-------- Dataset entries
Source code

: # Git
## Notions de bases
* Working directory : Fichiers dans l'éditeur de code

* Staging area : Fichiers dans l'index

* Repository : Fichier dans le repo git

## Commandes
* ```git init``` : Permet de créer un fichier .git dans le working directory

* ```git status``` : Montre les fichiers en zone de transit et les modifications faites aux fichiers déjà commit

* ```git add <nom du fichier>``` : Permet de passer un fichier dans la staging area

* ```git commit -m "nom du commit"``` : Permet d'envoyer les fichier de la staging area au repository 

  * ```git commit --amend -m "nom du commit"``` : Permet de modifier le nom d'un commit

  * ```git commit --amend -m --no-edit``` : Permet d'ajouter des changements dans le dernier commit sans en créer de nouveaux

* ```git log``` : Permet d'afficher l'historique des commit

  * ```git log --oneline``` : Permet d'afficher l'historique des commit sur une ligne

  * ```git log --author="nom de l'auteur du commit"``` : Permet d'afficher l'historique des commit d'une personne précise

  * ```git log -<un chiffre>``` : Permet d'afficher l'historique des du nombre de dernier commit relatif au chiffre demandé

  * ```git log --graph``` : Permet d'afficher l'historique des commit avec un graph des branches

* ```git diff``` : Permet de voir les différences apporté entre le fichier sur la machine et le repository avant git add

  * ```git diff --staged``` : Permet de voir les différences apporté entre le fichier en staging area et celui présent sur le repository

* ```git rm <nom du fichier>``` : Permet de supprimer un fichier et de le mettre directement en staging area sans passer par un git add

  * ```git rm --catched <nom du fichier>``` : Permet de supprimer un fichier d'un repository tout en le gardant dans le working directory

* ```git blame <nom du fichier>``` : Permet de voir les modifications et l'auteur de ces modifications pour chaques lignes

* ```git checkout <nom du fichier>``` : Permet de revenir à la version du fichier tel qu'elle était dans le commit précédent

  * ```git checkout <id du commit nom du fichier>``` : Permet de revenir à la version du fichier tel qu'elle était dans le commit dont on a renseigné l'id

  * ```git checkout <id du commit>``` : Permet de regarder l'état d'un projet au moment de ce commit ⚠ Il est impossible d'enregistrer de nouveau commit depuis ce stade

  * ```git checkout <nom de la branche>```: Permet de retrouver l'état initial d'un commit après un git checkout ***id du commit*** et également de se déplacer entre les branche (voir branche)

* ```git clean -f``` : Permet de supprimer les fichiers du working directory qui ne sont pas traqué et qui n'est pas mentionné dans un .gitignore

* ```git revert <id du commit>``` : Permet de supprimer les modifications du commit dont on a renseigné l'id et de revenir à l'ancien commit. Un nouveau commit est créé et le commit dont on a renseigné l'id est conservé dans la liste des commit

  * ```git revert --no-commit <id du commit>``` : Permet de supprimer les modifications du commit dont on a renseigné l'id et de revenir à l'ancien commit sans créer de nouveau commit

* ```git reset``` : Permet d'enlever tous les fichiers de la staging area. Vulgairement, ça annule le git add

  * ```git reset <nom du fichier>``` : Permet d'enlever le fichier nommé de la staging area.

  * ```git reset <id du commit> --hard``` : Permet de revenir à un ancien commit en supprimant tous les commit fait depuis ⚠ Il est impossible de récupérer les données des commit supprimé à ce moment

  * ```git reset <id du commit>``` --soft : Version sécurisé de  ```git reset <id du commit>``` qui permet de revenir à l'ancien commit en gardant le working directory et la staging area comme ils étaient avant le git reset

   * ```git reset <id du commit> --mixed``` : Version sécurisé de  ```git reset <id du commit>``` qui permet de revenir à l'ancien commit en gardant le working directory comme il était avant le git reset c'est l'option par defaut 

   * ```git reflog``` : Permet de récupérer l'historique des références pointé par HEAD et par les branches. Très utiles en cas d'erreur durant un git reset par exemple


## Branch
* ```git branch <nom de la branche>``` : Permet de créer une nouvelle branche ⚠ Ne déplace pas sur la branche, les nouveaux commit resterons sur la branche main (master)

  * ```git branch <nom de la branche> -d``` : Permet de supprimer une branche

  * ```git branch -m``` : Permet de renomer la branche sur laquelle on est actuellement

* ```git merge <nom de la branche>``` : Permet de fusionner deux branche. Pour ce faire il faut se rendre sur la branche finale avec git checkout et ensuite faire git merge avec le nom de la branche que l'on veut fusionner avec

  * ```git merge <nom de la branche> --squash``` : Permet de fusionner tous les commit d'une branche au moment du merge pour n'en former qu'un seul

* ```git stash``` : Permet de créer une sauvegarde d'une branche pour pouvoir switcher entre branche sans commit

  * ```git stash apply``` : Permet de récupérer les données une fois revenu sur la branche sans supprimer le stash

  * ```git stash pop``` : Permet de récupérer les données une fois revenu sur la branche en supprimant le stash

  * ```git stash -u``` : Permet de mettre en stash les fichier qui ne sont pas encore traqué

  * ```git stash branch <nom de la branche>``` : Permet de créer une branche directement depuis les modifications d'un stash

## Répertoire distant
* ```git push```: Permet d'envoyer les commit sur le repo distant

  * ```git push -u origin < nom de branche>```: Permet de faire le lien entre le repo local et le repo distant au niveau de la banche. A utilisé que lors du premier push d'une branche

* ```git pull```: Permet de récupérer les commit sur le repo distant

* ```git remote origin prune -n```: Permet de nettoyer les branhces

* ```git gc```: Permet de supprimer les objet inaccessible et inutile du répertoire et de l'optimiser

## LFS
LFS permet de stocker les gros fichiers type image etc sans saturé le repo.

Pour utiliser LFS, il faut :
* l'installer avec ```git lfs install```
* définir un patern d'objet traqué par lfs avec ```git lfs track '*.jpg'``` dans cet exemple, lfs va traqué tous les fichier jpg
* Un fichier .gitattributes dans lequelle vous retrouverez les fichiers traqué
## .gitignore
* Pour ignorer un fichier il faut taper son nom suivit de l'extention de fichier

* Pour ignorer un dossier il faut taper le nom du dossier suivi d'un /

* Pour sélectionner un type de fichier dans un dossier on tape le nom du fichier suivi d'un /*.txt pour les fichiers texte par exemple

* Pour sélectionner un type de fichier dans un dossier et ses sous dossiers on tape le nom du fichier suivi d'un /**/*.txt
----------------
__Exercise brief__:
How many lines of the entries above include the word "taper"? Answer with the number only.

__Answer to this exercise__:
2